I was going to Twitter this as I was sitting here drinking my morning tea, but it turned into a blog post. Thanks Twitter. ;-)

22 Comments

My wife's parents in Toyama prefecture both retired a few years back and have been using some of the time they gained to take care of a new garden. (really a field of vegetables) that they were offered by someone in the neighborhood. (As with a lot of semi-urban areas in Japan, there aren't a lot of young people there so most of the older folk are just happy to have someone keep the land clear of weeds, I think...)

When we were back visiting for a few weeks in the fall I got to re-aquaint myself with really fresh vegetables. I think I ate half a head of the lettuce per day it was so good.

I kept a garden for a season myself when I first moved to Japan... I grew up with a garden-keeping family but I was truly amazed by how productive a garden is in the Japanese climate compared to the miniscule growing season in the part of Canada I came from. The herb part of the garden was particularly amazing, as the parsley and basil grew into almost small trees.

It was cool for me to see the local fauna as well... if you plant hakusai, you can probably expect it to turn into a temporary housing project for a community of frogs that flock to the insects there... it's really cool, and a nice natural way to keep the insects down.

This is quite a noble, ambitious project, but I've gotta ask:

At what point do these measures cross the threshold and begin to break into the long appreciated (if not taken for granted) benefits of division of labor?

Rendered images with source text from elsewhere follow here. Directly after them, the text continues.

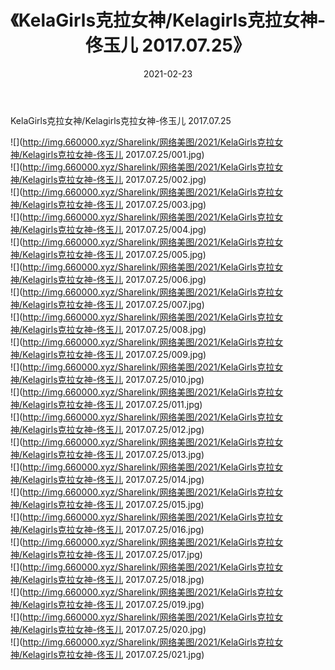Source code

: ﻿---
layout: post
title:  《KelaGirls克拉女神/Kelagirls克拉女神-佟玉儿 2017.07.25》
date:   2021-02-23
img: http://img.660000.xyz/Sharelink/网络美图/2021/KelaGirls克拉女神/Kelagirls克拉女神-佟玉儿 2017.07.25/000.jpg
categories: [美女, 清纯, 唯美]
---

KelaGirls克拉女神/Kelagirls克拉女神-佟玉儿 2017.07.25

 ![](http://img.660000.xyz/Sharelink/网络美图/2021/KelaGirls克拉女神/Kelagirls克拉女神-佟玉儿 2017.07.25/001.jpg) <br>![](http://img.660000.xyz/Sharelink/网络美图/2021/KelaGirls克拉女神/Kelagirls克拉女神-佟玉儿 2017.07.25/002.jpg) <br>![](http://img.660000.xyz/Sharelink/网络美图/2021/KelaGirls克拉女神/Kelagirls克拉女神-佟玉儿 2017.07.25/003.jpg) <br>![](http://img.660000.xyz/Sharelink/网络美图/2021/KelaGirls克拉女神/Kelagirls克拉女神-佟玉儿 2017.07.25/004.jpg) <br>![](http://img.660000.xyz/Sharelink/网络美图/2021/KelaGirls克拉女神/Kelagirls克拉女神-佟玉儿 2017.07.25/005.jpg) <br>![](http://img.660000.xyz/Sharelink/网络美图/2021/KelaGirls克拉女神/Kelagirls克拉女神-佟玉儿 2017.07.25/006.jpg) <br>![](http://img.660000.xyz/Sharelink/网络美图/2021/KelaGirls克拉女神/Kelagirls克拉女神-佟玉儿 2017.07.25/007.jpg) <br>![](http://img.660000.xyz/Sharelink/网络美图/2021/KelaGirls克拉女神/Kelagirls克拉女神-佟玉儿 2017.07.25/008.jpg) <br>![](http://img.660000.xyz/Sharelink/网络美图/2021/KelaGirls克拉女神/Kelagirls克拉女神-佟玉儿 2017.07.25/009.jpg) <br>![](http://img.660000.xyz/Sharelink/网络美图/2021/KelaGirls克拉女神/Kelagirls克拉女神-佟玉儿 2017.07.25/010.jpg) <br>![](http://img.660000.xyz/Sharelink/网络美图/2021/KelaGirls克拉女神/Kelagirls克拉女神-佟玉儿 2017.07.25/011.jpg) <br>![](http://img.660000.xyz/Sharelink/网络美图/2021/KelaGirls克拉女神/Kelagirls克拉女神-佟玉儿 2017.07.25/012.jpg) <br>![](http://img.660000.xyz/Sharelink/网络美图/2021/KelaGirls克拉女神/Kelagirls克拉女神-佟玉儿 2017.07.25/013.jpg) <br>![](http://img.660000.xyz/Sharelink/网络美图/2021/KelaGirls克拉女神/Kelagirls克拉女神-佟玉儿 2017.07.25/014.jpg) <br>![](http://img.660000.xyz/Sharelink/网络美图/2021/KelaGirls克拉女神/Kelagirls克拉女神-佟玉儿 2017.07.25/015.jpg) <br>![](http://img.660000.xyz/Sharelink/网络美图/2021/KelaGirls克拉女神/Kelagirls克拉女神-佟玉儿 2017.07.25/016.jpg) <br>![](http://img.660000.xyz/Sharelink/网络美图/2021/KelaGirls克拉女神/Kelagirls克拉女神-佟玉儿 2017.07.25/017.jpg) <br>![](http://img.660000.xyz/Sharelink/网络美图/2021/KelaGirls克拉女神/Kelagirls克拉女神-佟玉儿 2017.07.25/018.jpg) <br>![](http://img.660000.xyz/Sharelink/网络美图/2021/KelaGirls克拉女神/Kelagirls克拉女神-佟玉儿 2017.07.25/019.jpg) <br>![](http://img.660000.xyz/Sharelink/网络美图/2021/KelaGirls克拉女神/Kelagirls克拉女神-佟玉儿 2017.07.25/020.jpg) <br>![](http://img.660000.xyz/Sharelink/网络美图/2021/KelaGirls克拉女神/Kelagirls克拉女神-佟玉儿 2017.07.25/021.jpg) <br>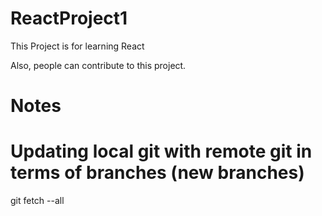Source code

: # ReactProject1

This Project is for learning React

Also, people can contribute to this project.

# Notes
# Updating local git with remote git in terms of branches (new branches)
git fetch --all
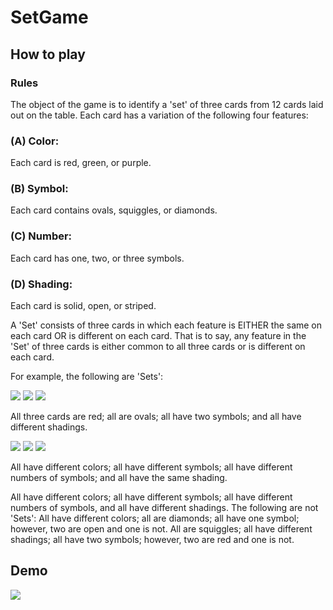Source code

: # SetGame
## How to play
### Rules
The object of the game is to identify a 'set' of three cards from 12 cards laid out on the table. Each card has a variation of the following four features:
### (A) Color: 
Each card is red, green, or purple.

### (B) Symbol: 
Each card contains ovals, squiggles, or diamonds.

### (C) Number: 
Each card has one, two, or three symbols.

### (D) Shading: 
Each card is solid, open, or striped.

A 'Set' consists of three cards in which each feature is EITHER the same on each card OR is different on each card. That is to say, any feature in the 'Set' of three cards is either common to all three cards or is different on each card.

For example, the following are 'Sets':

![](https://puzzles.setgame.com/images/setcards/small/74.gif) 
![](https://puzzles.setgame.com/images/setcards/small/47.gif)
![](https://puzzles.setgame.com/images/setcards/small/20.gif)

All three cards are red; all are ovals; all have two symbols; and all have different shadings.

![](https://puzzles.setgame.com/images/setcards/small/34.gif)
![](https://puzzles.setgame.com/images/setcards/small/50.gif)
![](https://puzzles.setgame.com/images/setcards/small/39.gif)

All have different colors; all have different symbols; all have different numbers of symbols; and all have the same shading.


All have different colors; all have different symbols; all have different numbers of symbols, and all have different shadings.
The following are not 'Sets': 
All have different colors; all are diamonds; all have one symbol; however, two are open and one is not. 
All are squiggles; all have different shadings; all have two symbols; however, two are red and one is not.
## Demo
![](https://media.giphy.com/media/9VkmcH8Lj4297mChAw/giphy-downsized-large.gif)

While I think veganism is ultimiately the best solution for producing the most amount of food with the least amount of energy, why should you make it all yourself? While I understand the joy of having your own veggie garden, surely the world would be a much less interesting place if we all had to grow all of our own food everyday. Would we even have time to twitter?

Or maybe not? Hmm. It's a real brain teaser. I'm interested in reading about the progress. Good luck!

Its an interesting paradox that one must either be dirt poor or reasonably rich to engage in something like sustenance farming. One either scrapes a living out of the land or can afford enough land to have a productive garden.

I doubt I will actually be able to achieve complete independence. In particular, I don't think I can grow all of the fruit that I want/need. It's just interesting to try.

As Chris says, it's not that I want to put farmers out of work or that I think everyone should be doing it. It's really a luxury. For me, it's a mental thing and a challenge. To see how "off grid" I can be.

Having said that, I do think it is interesting to consider how much of what we do really needs to be done in mass production and whether a bit more self-sufficiency might not be a bad thing. For instance, composting, while it might put a few garbage collectors out of work, is probably an overall good thing for the environment and the economy.

Aloha Joi! Interesting coincidence: I was just writing up my notes after a meeting with a client who is installing PV systems here on Mau and remembered your involvement 17 years ago--so I googled "Joi Ito and Stan Ovshinsky" and up popped your post. My client tells me that they (ECD not my client) are installing 7.5 million watts of PV generating capacity for military housing on Oahu (your old territory).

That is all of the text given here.